| Material supplied |
>>>

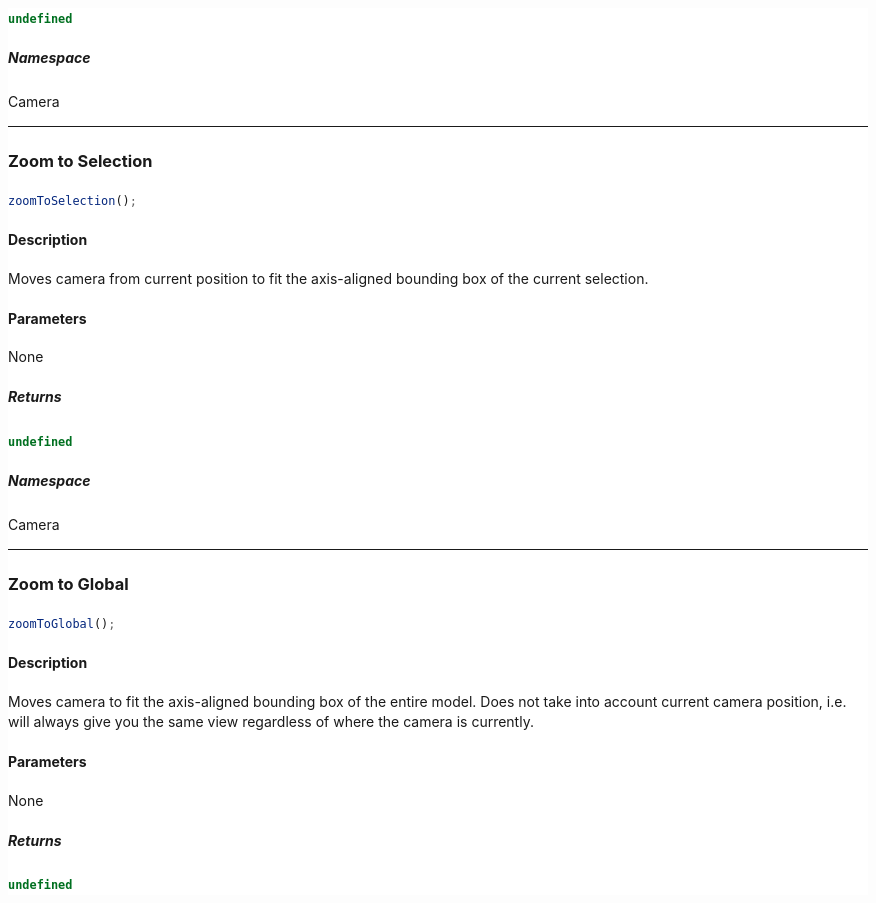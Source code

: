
 ```js
undefined
```

##### Namespace

Camera

---

### Zoom to Selection

<p class="heading-link-container"><a class="heading-link" href="zoom-to-selection"></a></p>

```js
zoomToSelection();
```

#### Description

Moves camera from current position to fit the axis-aligned bounding box of the current selection.

#### Parameters

None

##### Returns

```js
undefined
```

##### Namespace

Camera

---

### Zoom to Global

<p class="heading-link-container"><a class="heading-link" href="zoom-to-global"></a></p>

```js
zoomToGlobal();
```

#### Description

Moves camera to fit the axis-aligned bounding box of the entire model. Does not take into account current camera position, i.e. will always give you the same view regardless of where the camera is currently.

#### Parameters

None

##### Returns

```js
undefined
```
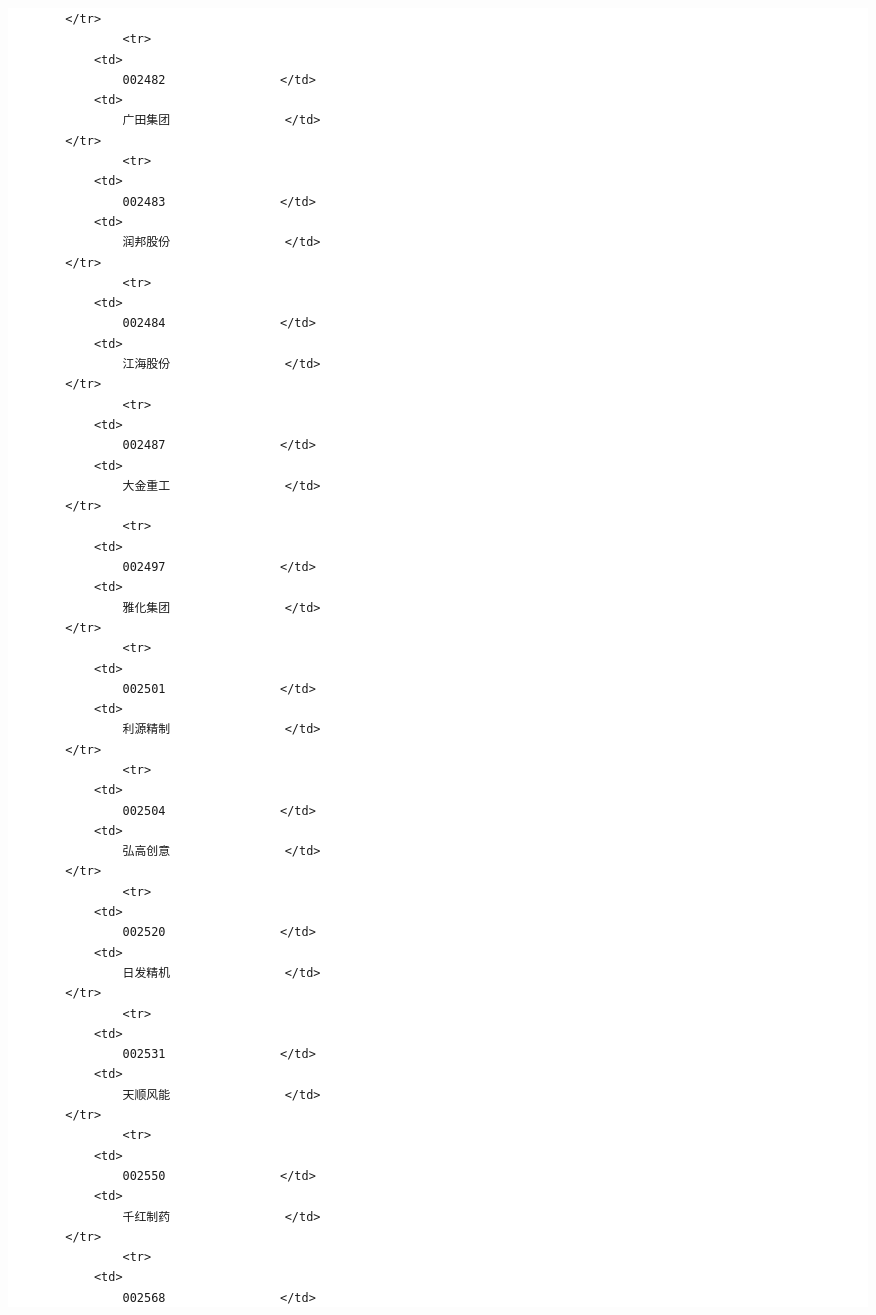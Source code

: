             </tr>
                    <tr>
                <td>
                    002482                </td>
                <td>
                    广田集团                </td>
            </tr>
                    <tr>
                <td>
                    002483                </td>
                <td>
                    润邦股份                </td>
            </tr>
                    <tr>
                <td>
                    002484                </td>
                <td>
                    江海股份                </td>
            </tr>
                    <tr>
                <td>
                    002487                </td>
                <td>
                    大金重工                </td>
            </tr>
                    <tr>
                <td>
                    002497                </td>
                <td>
                    雅化集团                </td>
            </tr>
                    <tr>
                <td>
                    002501                </td>
                <td>
                    利源精制                </td>
            </tr>
                    <tr>
                <td>
                    002504                </td>
                <td>
                    弘高创意                </td>
            </tr>
                    <tr>
                <td>
                    002520                </td>
                <td>
                    日发精机                </td>
            </tr>
                    <tr>
                <td>
                    002531                </td>
                <td>
                    天顺风能                </td>
            </tr>
                    <tr>
                <td>
                    002550                </td>
                <td>
                    千红制药                </td>
            </tr>
                    <tr>
                <td>
                    002568                </td>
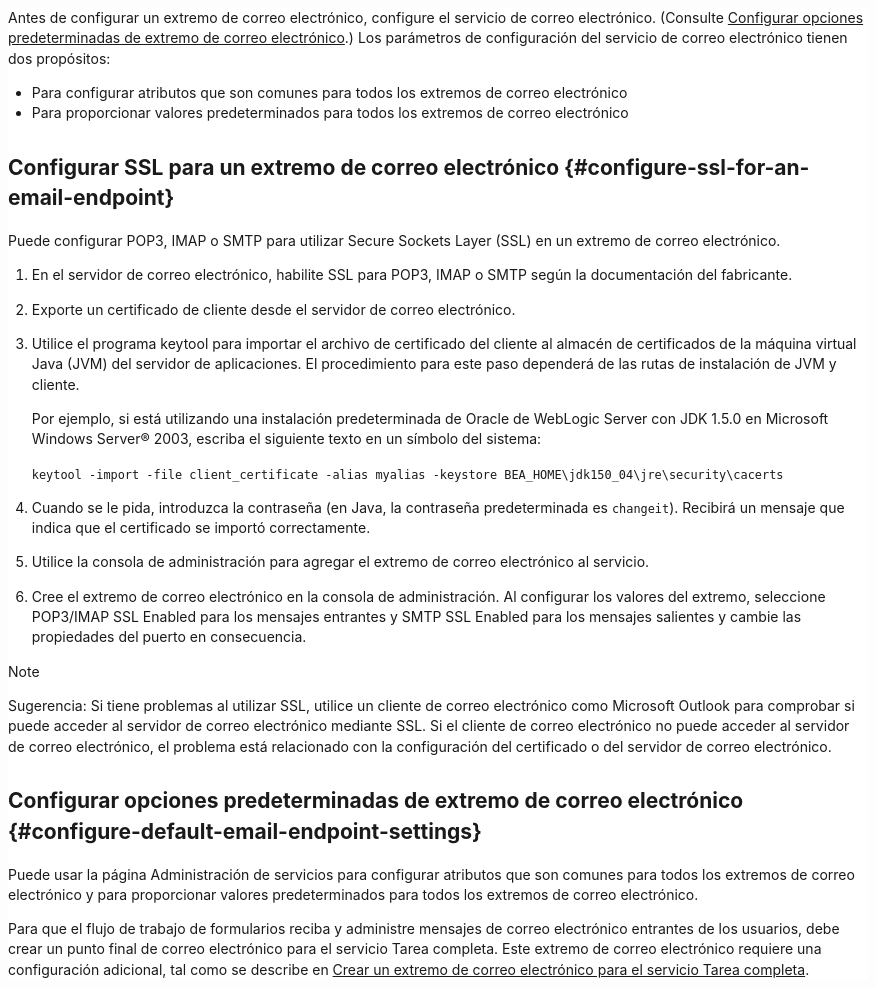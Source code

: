 Antes de configurar un extremo de correo electrónico, configure el servicio de correo electrónico. (Consulte [Configurar opciones predeterminadas de extremo de correo electrónico](configuring-email-endpoints.md#configure-default-email-endpoint-settings).) Los parámetros de configuración del servicio de correo electrónico tienen dos propósitos:

* Para configurar atributos que son comunes para todos los extremos de correo electrónico
* Para proporcionar valores predeterminados para todos los extremos de correo electrónico

## Configurar SSL para un extremo de correo electrónico {#configure-ssl-for-an-email-endpoint}

Puede configurar POP3, IMAP o SMTP para utilizar Secure Sockets Layer (SSL) en un extremo de correo electrónico.

1. En el servidor de correo electrónico, habilite SSL para POP3, IMAP o SMTP según la documentación del fabricante.
1. Exporte un certificado de cliente desde el servidor de correo electrónico.
1. Utilice el programa keytool para importar el archivo de certificado del cliente al almacén de certificados de la máquina virtual Java (JVM) del servidor de aplicaciones. El procedimiento para este paso dependerá de las rutas de instalación de JVM y cliente.

   Por ejemplo, si está utilizando una instalación predeterminada de Oracle de WebLogic Server con JDK 1.5.0 en Microsoft Windows Server® 2003, escriba el siguiente texto en un símbolo del sistema:

   `keytool -import -file client_certificate -alias myalias -keystore BEA_HOME\jdk150_04\jre\security\cacerts`

1. Cuando se le pida, introduzca la contraseña (en Java, la contraseña predeterminada es `changeit`). Recibirá un mensaje que indica que el certificado se importó correctamente.
1. Utilice la consola de administración para agregar el extremo de correo electrónico al servicio.
1. Cree el extremo de correo electrónico en la consola de administración. Al configurar los valores del extremo, seleccione POP3/IMAP SSL Enabled para los mensajes entrantes y SMTP SSL Enabled para los mensajes salientes y cambie las propiedades del puerto en consecuencia.

>[!NOTE]
>
>Sugerencia: Si tiene problemas al utilizar SSL, utilice un cliente de correo electrónico como Microsoft Outlook para comprobar si puede acceder al servidor de correo electrónico mediante SSL. Si el cliente de correo electrónico no puede acceder al servidor de correo electrónico, el problema está relacionado con la configuración del certificado o del servidor de correo electrónico.

## Configurar opciones predeterminadas de extremo de correo electrónico {#configure-default-email-endpoint-settings}

Puede usar la página Administración de servicios para configurar atributos que son comunes para todos los extremos de correo electrónico y para proporcionar valores predeterminados para todos los extremos de correo electrónico.

Para que el flujo de trabajo de formularios reciba y administre mensajes de correo electrónico entrantes de los usuarios, debe crear un punto final de correo electrónico para el servicio Tarea completa. Este extremo de correo electrónico requiere una configuración adicional, tal como se describe en [Crear un extremo de correo electrónico para el servicio Tarea completa](configuring-email-endpoints.md#create-an-email-endpoint-for-the-complete-task-service).
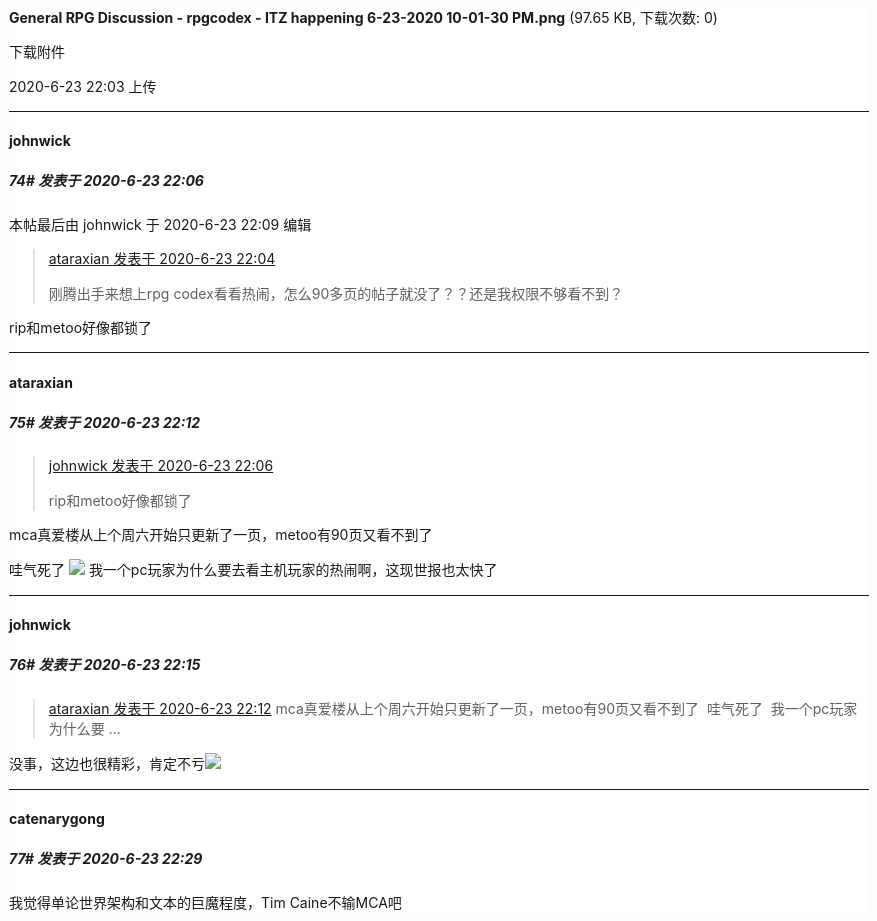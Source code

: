 
<strong>General RPG Discussion - rpgcodex - ITZ happening 6-23-2020 10-01-30 PM.png</strong> (97.65 KB, 下载次数: 0)

下载附件

2020-6-23 22:03 上传


-----

####  johnwick  
##### 74#       发表于 2020-6-23 22:06


 本帖最后由 johnwick 于 2020-6-23 22:09 编辑 
<blockquote><a href="httphttps://bbs.saraba1st.com/2b/forum.php?mod=redirect&amp;goto=findpost&amp;pid=47925143&amp;ptid=1943526" target="_blank">ataraxian 发表于 2020-6-23 22:04</a>

 刚腾出手来想上rpg codex看看热闹，怎么90多页的帖子就没了？？还是我权限不够看不到？   </blockquote>
rip和metoo好像都锁了


-----

####  ataraxian  
##### 75#       发表于 2020-6-23 22:12


<blockquote><a href="httphttps://bbs.saraba1st.com/2b/forum.php?mod=redirect&amp;goto=findpost&amp;pid=47925165&amp;ptid=1943526" target="_blank">johnwick 发表于 2020-6-23 22:06</a>

rip和metoo好像都锁了</blockquote>
mca真爱楼从上个周六开始只更新了一页，metoo有90页又看不到了


哇气死了 <img src="https://static.saraba1st.com/image/smiley/face2017/210.gif" referrerpolicy="no-referrer"> 我一个pc玩家为什么要去看主机玩家的热闹啊，这现世报也太快了


-----

####  johnwick  
##### 76#       发表于 2020-6-23 22:15


<blockquote><a href="httphttps://bbs.saraba1st.com/2b/forum.php?mod=redirect&amp;goto=findpost&amp;pid=47925276&amp;ptid=1943526" target="_blank">ataraxian 发表于 2020-6-23 22:12</a>
 mca真爱楼从上个周六开始只更新了一页，metoo有90页又看不到了  哇气死了  我一个pc玩家为什么要 ...</blockquote>
没事，这边也很精彩，肯定不亏<img src="https://static.saraba1st.com/image/smiley/face2017/067.png" referrerpolicy="no-referrer">


-----

####  catenarygong  
##### 77#       发表于 2020-6-23 22:29


我觉得单论世界架构和文本的巨魔程度，Tim Caine不输MCA吧
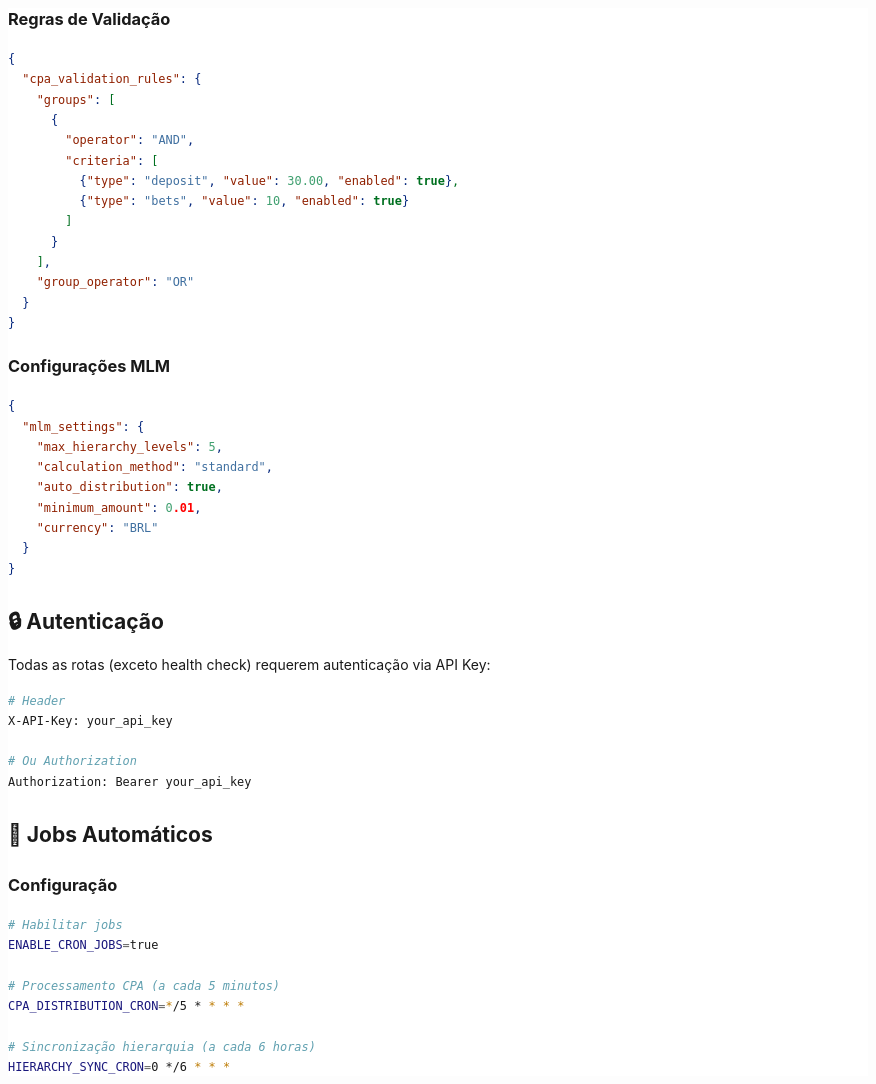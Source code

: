 ### Regras de Validação
```json
{
  "cpa_validation_rules": {
    "groups": [
      {
        "operator": "AND",
        "criteria": [
          {"type": "deposit", "value": 30.00, "enabled": true},
          {"type": "bets", "value": 10, "enabled": true}
        ]
      }
    ],
    "group_operator": "OR"
  }
}
```

### Configurações MLM
```json
{
  "mlm_settings": {
    "max_hierarchy_levels": 5,
    "calculation_method": "standard",
    "auto_distribution": true,
    "minimum_amount": 0.01,
    "currency": "BRL"
  }
}
```

## 🔒 Autenticação

Todas as rotas (exceto health check) requerem autenticação via API Key:

```bash
# Header
X-API-Key: your_api_key

# Ou Authorization
Authorization: Bearer your_api_key
```

## 🤖 Jobs Automáticos

### Configuração
```bash
# Habilitar jobs
ENABLE_CRON_JOBS=true

# Processamento CPA (a cada 5 minutos)
CPA_DISTRIBUTION_CRON=*/5 * * * *

# Sincronização hierarquia (a cada 6 horas)
HIERARCHY_SYNC_CRON=0 */6 * * *
```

<<<

| Problem description |
In repeating the lines above, keep the wording exact and leave every picture out.

| Exercise solution |
Source code

:
 ```js
undefined
```

##### Namespace

Camera

---

### Zoom to Selection

<p class="heading-link-container"><a class="heading-link" href="zoom-to-selection"></a></p>

```js
zoomToSelection();
```

#### Description

Moves camera from current position to fit the axis-aligned bounding box of the current selection.

#### Parameters

None

##### Returns

```js
undefined
```

##### Namespace

Camera

---

### Zoom to Global

<p class="heading-link-container"><a class="heading-link" href="zoom-to-global"></a></p>

```js
zoomToGlobal();
```

#### Description

Moves camera to fit the axis-aligned bounding box of the entire model. Does not take into account current camera position, i.e. will always give you the same view regardless of where the camera is currently.

#### Parameters

None

##### Returns

```js
undefined
```
Source code

:             </tr>
                    <tr>
                <td>
                    002482                </td>
                <td>
                    广田集团                </td>
            </tr>
                    <tr>
                <td>
                    002483                </td>
                <td>
                    润邦股份                </td>
            </tr>
                    <tr>
                <td>
                    002484                </td>
                <td>
                    江海股份                </td>
            </tr>
                    <tr>
                <td>
                    002487                </td>
                <td>
                    大金重工                </td>
            </tr>
                    <tr>
                <td>
                    002497                </td>
                <td>
                    雅化集团                </td>
            </tr>
                    <tr>
                <td>
                    002501                </td>
                <td>
                    利源精制                </td>
            </tr>
                    <tr>
                <td>
                    002504                </td>
                <td>
                    弘高创意                </td>
            </tr>
                    <tr>
                <td>
                    002520                </td>
                <td>
                    日发精机                </td>
            </tr>
                    <tr>
                <td>
                    002531                </td>
                <td>
                    天顺风能                </td>
            </tr>
                    <tr>
                <td>
                    002550                </td>
                <td>
                    千红制药                </td>
            </tr>
                    <tr>
                <td>
                    002568                </td>
Source code

: Antes de configurar un extremo de correo electrónico, configure el servicio de correo electrónico. (Consulte [Configurar opciones predeterminadas de extremo de correo electrónico](configuring-email-endpoints.md#configure-default-email-endpoint-settings).) Los parámetros de configuración del servicio de correo electrónico tienen dos propósitos:

* Para configurar atributos que son comunes para todos los extremos de correo electrónico
* Para proporcionar valores predeterminados para todos los extremos de correo electrónico

## Configurar SSL para un extremo de correo electrónico {#configure-ssl-for-an-email-endpoint}

Puede configurar POP3, IMAP o SMTP para utilizar Secure Sockets Layer (SSL) en un extremo de correo electrónico.

1. En el servidor de correo electrónico, habilite SSL para POP3, IMAP o SMTP según la documentación del fabricante.
1. Exporte un certificado de cliente desde el servidor de correo electrónico.
1. Utilice el programa keytool para importar el archivo de certificado del cliente al almacén de certificados de la máquina virtual Java (JVM) del servidor de aplicaciones. El procedimiento para este paso dependerá de las rutas de instalación de JVM y cliente.

   Por ejemplo, si está utilizando una instalación predeterminada de Oracle de WebLogic Server con JDK 1.5.0 en Microsoft Windows Server® 2003, escriba el siguiente texto en un símbolo del sistema:

   `keytool -import -file client_certificate -alias myalias -keystore BEA_HOME\jdk150_04\jre\security\cacerts`

1. Cuando se le pida, introduzca la contraseña (en Java, la contraseña predeterminada es `changeit`). Recibirá un mensaje que indica que el certificado se importó correctamente.
1. Utilice la consola de administración para agregar el extremo de correo electrónico al servicio.
1. Cree el extremo de correo electrónico en la consola de administración. Al configurar los valores del extremo, seleccione POP3/IMAP SSL Enabled para los mensajes entrantes y SMTP SSL Enabled para los mensajes salientes y cambie las propiedades del puerto en consecuencia.

>[!NOTE]
>
>Sugerencia: Si tiene problemas al utilizar SSL, utilice un cliente de correo electrónico como Microsoft Outlook para comprobar si puede acceder al servidor de correo electrónico mediante SSL. Si el cliente de correo electrónico no puede acceder al servidor de correo electrónico, el problema está relacionado con la configuración del certificado o del servidor de correo electrónico.

## Configurar opciones predeterminadas de extremo de correo electrónico {#configure-default-email-endpoint-settings}

Puede usar la página Administración de servicios para configurar atributos que son comunes para todos los extremos de correo electrónico y para proporcionar valores predeterminados para todos los extremos de correo electrónico.

Para que el flujo de trabajo de formularios reciba y administre mensajes de correo electrónico entrantes de los usuarios, debe crear un punto final de correo electrónico para el servicio Tarea completa. Este extremo de correo electrónico requiere una configuración adicional, tal como se describe en [Crear un extremo de correo electrónico para el servicio Tarea completa](configuring-email-endpoints.md#create-an-email-endpoint-for-the-complete-task-service).
Source code

: 
<strong>General RPG Discussion - rpgcodex - ITZ happening 6-23-2020 10-01-30 PM.png</strong> (97.65 KB, 下载次数: 0)

下载附件

2020-6-23 22:03 上传


-----

####  johnwick  
##### 74#       发表于 2020-6-23 22:06


 本帖最后由 johnwick 于 2020-6-23 22:09 编辑 
<blockquote><a href="httphttps://bbs.saraba1st.com/2b/forum.php?mod=redirect&amp;goto=findpost&amp;pid=47925143&amp;ptid=1943526" target="_blank">ataraxian 发表于 2020-6-23 22:04</a>

 刚腾出手来想上rpg codex看看热闹，怎么90多页的帖子就没了？？还是我权限不够看不到？   </blockquote>
rip和metoo好像都锁了


-----

####  ataraxian  
##### 75#       发表于 2020-6-23 22:12


<blockquote><a href="httphttps://bbs.saraba1st.com/2b/forum.php?mod=redirect&amp;goto=findpost&amp;pid=47925165&amp;ptid=1943526" target="_blank">johnwick 发表于 2020-6-23 22:06</a>

rip和metoo好像都锁了</blockquote>
mca真爱楼从上个周六开始只更新了一页，metoo有90页又看不到了


哇气死了 <img src="https://static.saraba1st.com/image/smiley/face2017/210.gif" referrerpolicy="no-referrer"> 我一个pc玩家为什么要去看主机玩家的热闹啊，这现世报也太快了


-----

####  johnwick  
##### 76#       发表于 2020-6-23 22:15


<blockquote><a href="httphttps://bbs.saraba1st.com/2b/forum.php?mod=redirect&amp;goto=findpost&amp;pid=47925276&amp;ptid=1943526" target="_blank">ataraxian 发表于 2020-6-23 22:12</a>
 mca真爱楼从上个周六开始只更新了一页，metoo有90页又看不到了  哇气死了  我一个pc玩家为什么要 ...</blockquote>
没事，这边也很精彩，肯定不亏<img src="https://static.saraba1st.com/image/smiley/face2017/067.png" referrerpolicy="no-referrer">


-----

####  catenarygong  
##### 77#       发表于 2020-6-23 22:29


我觉得单论世界架构和文本的巨魔程度，Tim Caine不输MCA吧
Source code

: ### Regras de Validação
```json
{
  "cpa_validation_rules": {
    "groups": [
      {
        "operator": "AND",
        "criteria": [
          {"type": "deposit", "value": 30.00, "enabled": true},
          {"type": "bets", "value": 10, "enabled": true}
        ]
      }
    ],
    "group_operator": "OR"
  }
}
```

### Configurações MLM
```json
{
  "mlm_settings": {
    "max_hierarchy_levels": 5,
    "calculation_method": "standard",
    "auto_distribution": true,
    "minimum_amount": 0.01,
    "currency": "BRL"
  }
}
```

## 🔒 Autenticação

Todas as rotas (exceto health check) requerem autenticação via API Key:

```bash
# Header
X-API-Key: your_api_key

# Ou Authorization
Authorization: Bearer your_api_key
```

## 🤖 Jobs Automáticos

### Configuração
```bash
# Habilitar jobs
ENABLE_CRON_JOBS=true

# Processamento CPA (a cada 5 minutos)
CPA_DISTRIBUTION_CRON=*/5 * * * *

# Sincronização hierarquia (a cada 6 horas)
HIERARCHY_SYNC_CRON=0 */6 * * *
```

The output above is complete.